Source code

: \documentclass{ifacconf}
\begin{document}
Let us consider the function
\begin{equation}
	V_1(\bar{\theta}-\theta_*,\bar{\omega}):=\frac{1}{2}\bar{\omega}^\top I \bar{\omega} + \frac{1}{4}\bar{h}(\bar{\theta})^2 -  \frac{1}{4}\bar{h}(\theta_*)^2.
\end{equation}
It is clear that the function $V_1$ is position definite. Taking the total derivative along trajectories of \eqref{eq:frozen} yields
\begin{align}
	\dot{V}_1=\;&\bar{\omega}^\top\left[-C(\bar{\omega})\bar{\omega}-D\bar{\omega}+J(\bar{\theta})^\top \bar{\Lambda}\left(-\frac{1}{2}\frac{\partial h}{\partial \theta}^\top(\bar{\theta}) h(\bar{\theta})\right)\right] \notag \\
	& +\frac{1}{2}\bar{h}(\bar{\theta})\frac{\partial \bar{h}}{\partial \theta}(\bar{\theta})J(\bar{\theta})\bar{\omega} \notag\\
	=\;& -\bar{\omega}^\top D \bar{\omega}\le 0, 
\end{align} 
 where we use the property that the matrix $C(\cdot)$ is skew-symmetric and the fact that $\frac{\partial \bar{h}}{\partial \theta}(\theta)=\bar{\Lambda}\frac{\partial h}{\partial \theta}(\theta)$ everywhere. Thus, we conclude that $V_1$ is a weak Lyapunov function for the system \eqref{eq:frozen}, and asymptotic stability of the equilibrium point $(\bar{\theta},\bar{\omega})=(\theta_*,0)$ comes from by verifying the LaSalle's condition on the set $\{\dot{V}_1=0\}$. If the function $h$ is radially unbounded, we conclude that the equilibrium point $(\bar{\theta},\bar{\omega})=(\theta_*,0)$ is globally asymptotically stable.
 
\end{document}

§

- **About this exercise**:
Please give, as a bare number, how many lines in the listing above contain "notag".

- **Your response**:
2